Intervenir selon les règles de l’écoute active (paraphraser, faire reformuler, résumer, accompagner discrètement vers une positivation).

- Organiser une séquence de questionnement qui canalise la finalité de la pensée.

- Rendre familière la notion d’inévitable multiplicité des hypothèses comme signe d’intelligence, confirmation d’une volonté d’objectivité.

- Encourager la prise d’informations supplémentaires. - Suivre pas à pas la logique du raisonnement du médié. - Stimuler la recherche d’alternatives.

- Faire s’interroger la personne elle-même sur sa tendance habituelle à la généralisation, distorsion, suppression, personnalisation.

- Le médiateur n’oubliera pas la tendance très humaine à la paresse cognitive et à la myopie cognitive, la vision tubulaire, la simplification de la situation, comme des tendances insidieuses, inconscientes, que l’on peut avoir la lucidité de conscientiser pour les déjouer.

- Rendre attentif à l’orientation constructive ou destructrice qui peut avoir tendance à s’imposer et qui demande et exige un choix responsable toujours renouvelé.

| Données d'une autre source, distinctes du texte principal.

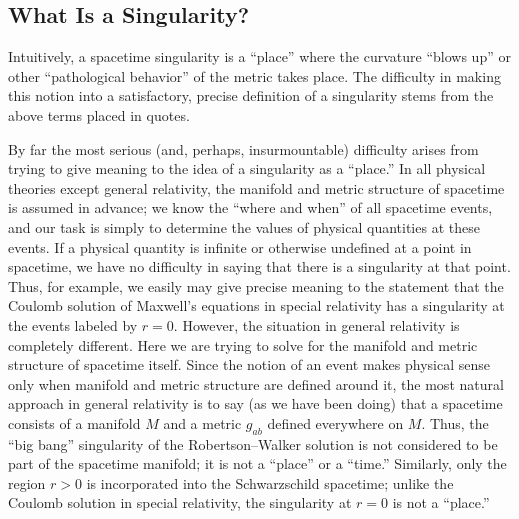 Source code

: 
\subsection{What Is a Singularity?}\label{sec:9.1}

Intuitively, a spacetime singularity is a ``place'' where the curvature ``blows up'' or
other ``pathological behavior'' of the metric takes place. The difficulty in making this
notion into a satisfactory, precise definition of a singularity stems from the above
terms placed in quotes.

By far the most serious (and, perhaps, insurmountable) difficulty arises from
trying to give meaning to the idea of a singularity as a ``place.'' In all physical theories
except general relativity, the manifold and metric structure of spacetime is assumed
in advance; we know the ``where and when'' of all spacetime events, and our task is
simply to determine the values of physical quantities at these events. If a physical
quantity is infinite or otherwise undefined at a point in spacetime, we have no
difficulty in saying that there is a singularity at that point. Thus, for example, we
easily may give precise meaning to the statement that the Coulomb solution of
Maxwell's equations in special relativity has a singularity at the events labeled by
\(r=0\). However, the situation in general relativity is completely different. Here we
are trying to solve for the manifold and metric structure of spacetime itself. Since the
notion of an event makes physical sense only when manifold and metric structure are
defined around it, the most natural approach in general relativity is to say (as we have
been doing) that a spacetime consists of a manifold \(M\) and a metric \(g_{ab}\) defined
everywhere on \(M\). Thus, the ``big bang'' singularity of the Robertson--Walker solution
is not considered to be part of the spacetime manifold; it is not a ``place'' or a ``time.''
Similarly, only the region \(r>0\) is incorporated into the Schwarzschild spacetime;
unlike the Coulomb solution in special relativity, the singularity at \(r=0\) is not a
``place.''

- Admettre des incohérences ou des refoulements comme des modes de défense significatifs acceptables, compréhensibles et utilisables.

- Le médiateur veillera à ne pas avoir une position inhibitrice d’inquisiteur.

- Amener à virer en douceur des considérations accusatrices vers un regard sur la finalité, la solution constructive.

- En admettant la bonne foi, affirmer le respect de la subjectivité, accompagnant une recherche commune rigoureuse de la vérité et qui amène peu à peu à une relativisation la plus juste. - Les pensées automatiques. Un phénomène en soi naturel, involontaire, fait de jugements sans raisonnements préalables.

Il s’agit de rassurer les personnes afin qu’elles ne s’identifient pas avec ces pensées et leur en expliquer le mécanisme. En profiter pour découvrir les croyances négatives qui émergent et surtout devenir conscient que ces pensées automatiques peuvent aboutir à un langage automatique qui échappe à une gestion pondérée du comportement et peut devenir source de conflit.